SERAYUNEWS – Pasca operasi tangkap tangan (OTT) oleh Komisi Pemberantasan Korupsi, dukungan moril untuk Bupati Cilacap nonaktif Syamsul Auliya Rachman terus mengalir.
Salah satunya datang dari kader Partai Kebangkitan Bangsa (PKB) Cilacap, Didi Yudi Cahyadi.
Ia menyampaikan harapannya agar Syamsul dapat memperoleh keadilan dan terbebas dari tuntutan hukum yang kini menjeratnya.
Didi yang juga menjabat Ketua Komisi B DPRD Cilacap mengaku prihatin atas situasi tersebut. Ia menilai keprihatinan tidak hanya dirasakan kader PKB, tetapi juga masyarakat luas.
“Kalau kami dari PKB tentu sangat prihatin. Dan saya kira bukan hanya kami, masyarakat Cilacap juga merasakan hal yang sama, karena selama ini tahu bagaimana sepak terjang Pak Syamsul,” ujarnya, Rabu (1/4/2026).
Ia mengajak semua pihak untuk tidak terburu-buru memberikan penilaian dan tetap mengedepankan asas praduga tak bersalah.
Didi mengungkapkan keyakinannya terhadap integritas Syamsul Auliya Rachman selama memimpin Kabupaten Cilacap.
“Kami yakin beliau adalah orang baik. Begitu juga dengan Pak Sekda, selama ini dikenal memimpin dengan mengedepankan kejujuran,” katanya.
Menurutnya, dukungan terhadap Syamsul tidak hanya datang dari internal partai, tetapi juga dari masyarakat yang masih menginginkan kepemimpinannya.
“Harapan kami tentu beliau bisa kembali dan melanjutkan kepemimpinan di Cilacap. Saya yakin masyarakat juga masih merindukan sosok beliau,” tambahnya.
Lebih lanjut, Didi memastikan bahwa PKB, baik di tingkat daerah maupun pusat, akan memberikan pendampingan hukum maksimal.
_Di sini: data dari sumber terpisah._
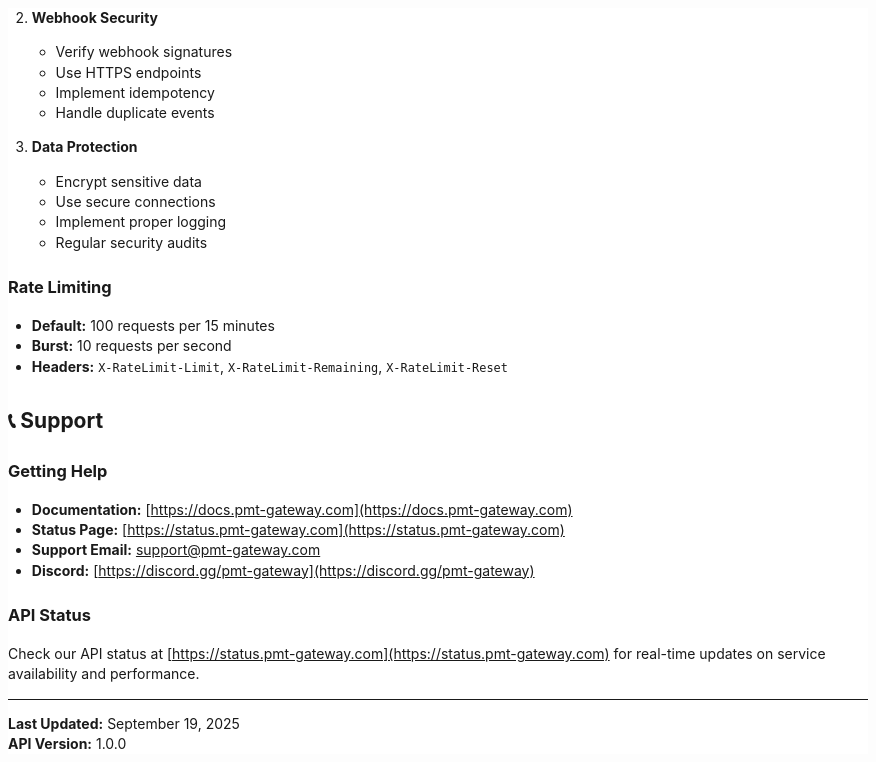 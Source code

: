 2. **Webhook Security**
   - Verify webhook signatures
   - Use HTTPS endpoints
   - Implement idempotency
   - Handle duplicate events

3. **Data Protection**
   - Encrypt sensitive data
   - Use secure connections
   - Implement proper logging
   - Regular security audits

### Rate Limiting

- **Default:** 100 requests per 15 minutes
- **Burst:** 10 requests per second
- **Headers:** `X-RateLimit-Limit`, `X-RateLimit-Remaining`, `X-RateLimit-Reset`

## 📞 Support

### Getting Help

- **Documentation:** [https://docs.pmt-gateway.com](https://docs.pmt-gateway.com)
- **Status Page:** [https://status.pmt-gateway.com](https://status.pmt-gateway.com)
- **Support Email:** support@pmt-gateway.com
- **Discord:** [https://discord.gg/pmt-gateway](https://discord.gg/pmt-gateway)

### API Status

Check our API status at [https://status.pmt-gateway.com](https://status.pmt-gateway.com) for real-time updates on service availability and performance.

---

**Last Updated:** September 19, 2025  
**API Version:** 1.0.0
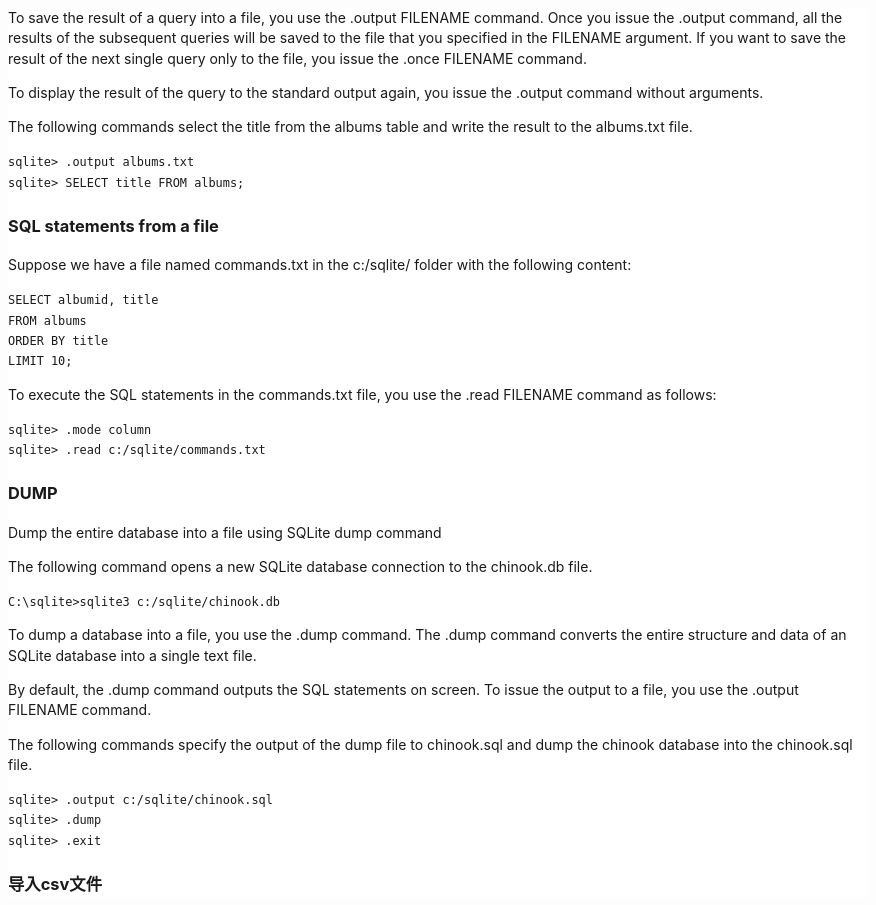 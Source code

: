 To save the result of a query into a file, you use the .output FILENAME command. Once you issue the .output command, all the results of the subsequent queries will be saved to the file that you specified in the FILENAME argument. If you want to save the result of the next single query only to the file, you issue the .once FILENAME command.

To display the result of the query to the standard output again, you issue the .output command without arguments.

The following commands select the title from the albums table and write the result to the albums.txt file.

```
sqlite> .output albums.txt
sqlite> SELECT title FROM albums;
```

### SQL statements from a file

Suppose we have a file named commands.txt in the c:/sqlite/ folder with the following content:
```
SELECT albumid, title
FROM albums
ORDER BY title
LIMIT 10;
```
To execute the SQL statements in the commands.txt file, you use the .read FILENAME command as follows:

```
sqlite> .mode column
sqlite> .read c:/sqlite/commands.txt
```

### DUMP
Dump the entire database into a file using SQLite dump command

The following command opens a new SQLite database connection to the chinook.db file.
```
C:\sqlite>sqlite3 c:/sqlite/chinook.db
```

To dump a database into a file, you use the .dump command. The .dump command converts the entire structure and data of an SQLite database into a single text file.

By default, the .dump command outputs the SQL statements on screen. To issue the output to a file, you use the  .output FILENAME command.

The following commands specify the output of the dump file to chinook.sql and dump the chinook database into the chinook.sql file.

```
sqlite> .output c:/sqlite/chinook.sql
sqlite> .dump
sqlite> .exit
```


### 导入csv文件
“Di tingkat DPW maupun DPP, saya kira pasti ada pendampingan agar beliau mendapatkan keadilan yang seadil-adilnya,” jelasnya.
Ia juga mengajak seluruh kader dan masyarakat untuk memberikan dukungan moril dan spiritual.
“Yang terpenting saat ini kita terus memberikan dukungan, baik moril maupun spiritual. Kita berdoa bersama agar Pak Syamsul bisa terbebas dari apa yang dituduhkan,” ujarnya.
Didi menegaskan, PKB saat ini belum memiliki agenda politik lain dan fokus pada pendampingan terhadap Syamsul.
“Kami tidak ada rencana lain. Fokus kami adalah bagaimana beliau bisa didampingi dan semoga terbebas dari segala tuntutan,” pungkasnya.
Diketahui, Komisi Pemberantasan Korupsi melakukan OTT di lingkungan Pemerintah Kabupaten Cilacap pada Jumat (13/3/2026).
Dalam operasi tersebut, KPK menetapkan Syamsul Auliya Rachman dan Sekretaris Daerah nonaktif Sadmoko Danardono sebagai tersangka. Keduanya diduga terlibat dalam kasus terkait pengadaan Tunjangan Hari Raya (THR) Lebaran.